Isolation of total RNA from myotubes
Remaining myotubes were disrupted by adding 150 µL RLT Plus Lysis buffer (Qiagen) to each well of the 6-well culturing plate. Cell lysates were incubated at 4°C for 15 min and shaken, before further storage at −20°C. Total RNA was isolated by combining two procedures; long RNA (>200 bp) was extracted using RNeasy Plus Mini-kit (Qiagen), whereas short RNA (<200 bp) was isolated from the flow-through of the first procedure by the RNeasy MinElute Cleanup kit (Qiagen), essentially following the manufacturer´s protocols.

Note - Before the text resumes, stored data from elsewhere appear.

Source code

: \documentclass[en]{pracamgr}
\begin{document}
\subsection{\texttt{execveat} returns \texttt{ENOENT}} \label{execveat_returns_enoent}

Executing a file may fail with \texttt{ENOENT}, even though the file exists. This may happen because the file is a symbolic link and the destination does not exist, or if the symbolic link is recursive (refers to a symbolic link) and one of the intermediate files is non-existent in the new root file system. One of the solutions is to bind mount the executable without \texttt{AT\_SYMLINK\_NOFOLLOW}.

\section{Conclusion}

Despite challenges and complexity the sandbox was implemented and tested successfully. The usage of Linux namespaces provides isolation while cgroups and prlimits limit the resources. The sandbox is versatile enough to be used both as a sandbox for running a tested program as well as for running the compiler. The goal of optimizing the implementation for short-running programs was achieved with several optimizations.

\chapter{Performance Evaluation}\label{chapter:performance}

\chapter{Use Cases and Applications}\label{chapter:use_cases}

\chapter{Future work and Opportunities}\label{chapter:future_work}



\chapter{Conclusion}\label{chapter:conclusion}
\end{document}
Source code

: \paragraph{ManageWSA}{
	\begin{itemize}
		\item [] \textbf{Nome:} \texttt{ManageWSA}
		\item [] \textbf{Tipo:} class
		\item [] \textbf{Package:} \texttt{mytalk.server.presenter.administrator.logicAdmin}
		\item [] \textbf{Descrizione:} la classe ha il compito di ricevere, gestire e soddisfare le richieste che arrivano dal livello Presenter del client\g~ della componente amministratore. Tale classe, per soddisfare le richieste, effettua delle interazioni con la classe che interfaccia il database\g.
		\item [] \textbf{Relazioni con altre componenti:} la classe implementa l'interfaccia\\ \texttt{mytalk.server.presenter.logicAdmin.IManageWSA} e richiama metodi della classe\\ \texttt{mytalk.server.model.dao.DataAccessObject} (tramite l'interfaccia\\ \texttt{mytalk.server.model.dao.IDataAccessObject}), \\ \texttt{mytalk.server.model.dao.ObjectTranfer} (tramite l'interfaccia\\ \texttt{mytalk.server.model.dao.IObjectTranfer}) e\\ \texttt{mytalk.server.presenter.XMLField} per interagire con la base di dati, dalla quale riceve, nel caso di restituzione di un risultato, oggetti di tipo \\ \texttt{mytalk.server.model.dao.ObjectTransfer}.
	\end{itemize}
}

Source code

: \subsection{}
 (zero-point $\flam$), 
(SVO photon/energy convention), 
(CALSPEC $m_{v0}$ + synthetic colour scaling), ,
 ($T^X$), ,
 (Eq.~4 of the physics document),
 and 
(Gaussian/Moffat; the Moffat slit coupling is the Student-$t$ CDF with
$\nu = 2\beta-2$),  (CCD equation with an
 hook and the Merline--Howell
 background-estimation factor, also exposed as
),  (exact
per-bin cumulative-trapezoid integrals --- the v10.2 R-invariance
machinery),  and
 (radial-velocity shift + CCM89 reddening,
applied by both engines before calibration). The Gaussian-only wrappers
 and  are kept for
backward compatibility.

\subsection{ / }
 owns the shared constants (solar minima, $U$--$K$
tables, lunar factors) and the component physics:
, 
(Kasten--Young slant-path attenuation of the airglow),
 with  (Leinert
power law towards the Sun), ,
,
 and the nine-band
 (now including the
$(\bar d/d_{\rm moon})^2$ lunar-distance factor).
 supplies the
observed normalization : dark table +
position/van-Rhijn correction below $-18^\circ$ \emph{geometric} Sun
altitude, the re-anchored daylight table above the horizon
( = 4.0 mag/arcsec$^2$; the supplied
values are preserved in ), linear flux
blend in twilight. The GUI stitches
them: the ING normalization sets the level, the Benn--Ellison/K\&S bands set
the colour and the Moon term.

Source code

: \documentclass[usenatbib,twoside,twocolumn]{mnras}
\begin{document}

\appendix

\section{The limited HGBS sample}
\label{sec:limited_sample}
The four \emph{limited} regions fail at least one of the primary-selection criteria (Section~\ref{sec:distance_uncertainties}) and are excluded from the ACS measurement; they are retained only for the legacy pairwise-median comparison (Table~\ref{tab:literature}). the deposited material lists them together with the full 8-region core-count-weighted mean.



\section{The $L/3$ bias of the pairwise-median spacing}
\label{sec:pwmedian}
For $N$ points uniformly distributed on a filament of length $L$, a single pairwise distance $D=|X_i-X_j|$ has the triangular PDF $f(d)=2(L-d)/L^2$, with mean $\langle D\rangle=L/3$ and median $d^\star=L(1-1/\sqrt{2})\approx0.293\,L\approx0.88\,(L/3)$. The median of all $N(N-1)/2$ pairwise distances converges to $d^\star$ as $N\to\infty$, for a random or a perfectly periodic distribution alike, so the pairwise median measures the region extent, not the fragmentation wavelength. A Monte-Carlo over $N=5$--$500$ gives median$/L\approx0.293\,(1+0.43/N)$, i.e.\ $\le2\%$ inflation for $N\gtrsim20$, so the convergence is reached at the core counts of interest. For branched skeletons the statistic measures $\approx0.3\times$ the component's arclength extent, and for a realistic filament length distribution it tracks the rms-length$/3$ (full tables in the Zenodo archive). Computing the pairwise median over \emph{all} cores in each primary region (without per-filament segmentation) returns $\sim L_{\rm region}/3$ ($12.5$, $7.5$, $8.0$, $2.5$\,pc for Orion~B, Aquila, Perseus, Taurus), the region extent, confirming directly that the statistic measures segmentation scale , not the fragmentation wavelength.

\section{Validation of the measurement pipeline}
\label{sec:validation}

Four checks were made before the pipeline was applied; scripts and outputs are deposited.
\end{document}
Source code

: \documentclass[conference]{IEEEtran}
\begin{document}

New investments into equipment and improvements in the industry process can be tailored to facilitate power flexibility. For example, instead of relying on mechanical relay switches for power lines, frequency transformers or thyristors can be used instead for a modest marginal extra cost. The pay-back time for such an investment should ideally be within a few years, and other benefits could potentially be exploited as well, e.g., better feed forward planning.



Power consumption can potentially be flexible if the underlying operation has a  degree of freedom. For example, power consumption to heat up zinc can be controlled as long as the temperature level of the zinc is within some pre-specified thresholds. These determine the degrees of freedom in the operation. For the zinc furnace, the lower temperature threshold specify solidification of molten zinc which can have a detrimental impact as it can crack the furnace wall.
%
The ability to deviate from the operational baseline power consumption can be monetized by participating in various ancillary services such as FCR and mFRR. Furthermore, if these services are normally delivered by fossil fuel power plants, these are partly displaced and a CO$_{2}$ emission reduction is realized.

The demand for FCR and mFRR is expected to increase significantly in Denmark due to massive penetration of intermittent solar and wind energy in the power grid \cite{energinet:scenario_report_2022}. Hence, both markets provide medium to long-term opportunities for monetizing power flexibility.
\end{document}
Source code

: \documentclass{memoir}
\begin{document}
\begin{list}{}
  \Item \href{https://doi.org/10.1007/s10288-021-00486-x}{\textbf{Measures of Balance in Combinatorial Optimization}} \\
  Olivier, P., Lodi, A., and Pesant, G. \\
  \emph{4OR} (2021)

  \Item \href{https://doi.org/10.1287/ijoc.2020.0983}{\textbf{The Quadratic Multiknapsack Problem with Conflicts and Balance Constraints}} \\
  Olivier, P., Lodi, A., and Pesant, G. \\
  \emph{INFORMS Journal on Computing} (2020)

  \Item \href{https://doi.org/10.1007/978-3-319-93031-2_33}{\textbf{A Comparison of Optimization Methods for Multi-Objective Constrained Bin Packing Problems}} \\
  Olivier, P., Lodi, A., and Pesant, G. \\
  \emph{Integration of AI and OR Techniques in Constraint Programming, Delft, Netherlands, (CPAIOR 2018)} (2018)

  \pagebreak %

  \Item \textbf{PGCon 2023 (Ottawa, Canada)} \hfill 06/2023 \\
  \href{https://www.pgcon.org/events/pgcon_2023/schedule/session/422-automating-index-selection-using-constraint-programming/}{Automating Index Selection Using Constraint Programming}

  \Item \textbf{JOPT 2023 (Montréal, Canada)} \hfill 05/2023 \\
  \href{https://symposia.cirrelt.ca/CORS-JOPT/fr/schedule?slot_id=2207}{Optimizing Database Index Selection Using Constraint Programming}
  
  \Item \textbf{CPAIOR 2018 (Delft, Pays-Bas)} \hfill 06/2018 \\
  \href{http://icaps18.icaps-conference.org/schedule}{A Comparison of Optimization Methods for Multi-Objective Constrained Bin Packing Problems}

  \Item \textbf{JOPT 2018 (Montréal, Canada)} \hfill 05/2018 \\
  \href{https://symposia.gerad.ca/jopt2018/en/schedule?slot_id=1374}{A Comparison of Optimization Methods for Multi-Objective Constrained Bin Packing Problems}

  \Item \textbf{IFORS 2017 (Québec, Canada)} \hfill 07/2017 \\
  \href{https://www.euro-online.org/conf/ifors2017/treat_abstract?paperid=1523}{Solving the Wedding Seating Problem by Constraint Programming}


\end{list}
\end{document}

Lysates were gently thawed, thoroughly vortexed, and transferred to a gDNA Eliminator spin column for centrifugation at 8000 g for 15 s in RT. Flow-through was added one volume of 70% ethanol, mixed by pipetting, and immediately loaded on a RNeasy Mini spin column for centrifugation at 8000 g for 15 s. Whereas the spin column was stored at 4°C until isolation of large RNA, the flow-through was transferred to a new tube, added 0.65 volume 100% ethanol, and mixed by vortexing. The samples were immediately transferred to a RNeasy MinElute spin column and centrifuged at 8000 g for 15 s. The columns were washed twice by RPE buffer, added 80% ethanol, and centrifugation was repeated. The columns were placed in a new tube, centrifuged at 8000 g for 1 min with open lid and transferred to new 1.5 mL tubes. Finally, small RNA was eluted from the column by 14 µL RNase-free water and centrifuged for 1 min at 8000 g.
Quantification of isolated RNA
Isolated RNA was analyzed by NanoDrop One™, Bioanalyzer (Agilent RNA 6000 Pico Kit), and Qubit® (Qubit™ microRNA assay kit) to quantify RNA concentration and for validation of RNA quality, before stored at −80°C until further downstream analysis.
Affymetrix analysis
Flash Tag TM Biotin RNA Labeling Kit and the Affymetrix GeneChip TM miRNA 4.0 (ThermoFischer, Waltham, MA, United States) were used for analysis of RNA isolated from exosomes, MV, and myotubes. This kit is designed for analysis of miRNA from cells (130–100 ng), and a pilot experiment with different amounts of RNA from EVs was performed to ascertain the optimal input of RNA needed to achieve reproducible data to enable the comparison of miR cargo of EVs from unstimulated and EPS-treated cells. Satisfactory results were achieved from 1–10 ng of EV RNA, and 2.5 ng was chosen as RNA input. Exosome, MV, and myotube RNA were subjected to a tailing reaction and biotin-labelling in a hybridization cocktail before hybridization at 48°C for 18 h. The miRNA microarrays were then washed and stained using the Genechip Fluidics Station 450 (Affymetrix, Santa Clara, CA, United States). Signal intensities were detected by a Hewlett Packard (Palo Alto, CA, United States) 30007G gene array scanner, and data from scanned arrays were transferred to the Affymetrix® GeneChip™ Command Console software for normalization of signal intensities and check of in-array quality controls. To evaluate the labelling protocol and array processing, the spike-in control probe sets (Affymetrix, Thermo Fisher) had to achieve signals ≥ 1000. The CEL files were imported into Partek R Genomics SuiteTM software (Partek, St. Louis, MO, United States) for statistical analysis. The Robust Multichip Analysis (RMA) algorithm was applied for generation of signal values and normalization. Each array contained human detection probes for 2578 mature miRNAs, 2025 pre-miRNAs, 1996 other non-coding RNAs (snoRNA, CDBox RNA, H/ACA box RNA, and scaRNA). For signal comparisons of different groups, miRNA profiles were compared using a one-way ANOVA model. The results were expressed as fold change (FC). MiRNAs with FC ≥ ± 1.5 and p-value <0.05 were considered significantly regulated. The lists of miRNA data with identifiers and corresponding p-values, were imported into Ingenuity Pathway Analysis (IPA) for core analysis to predict enriched pathways. To explore and predict relationships and biological functionality between significant miRNAs and proteins in exosomes, a miRNA-target analysis in IPA was performed.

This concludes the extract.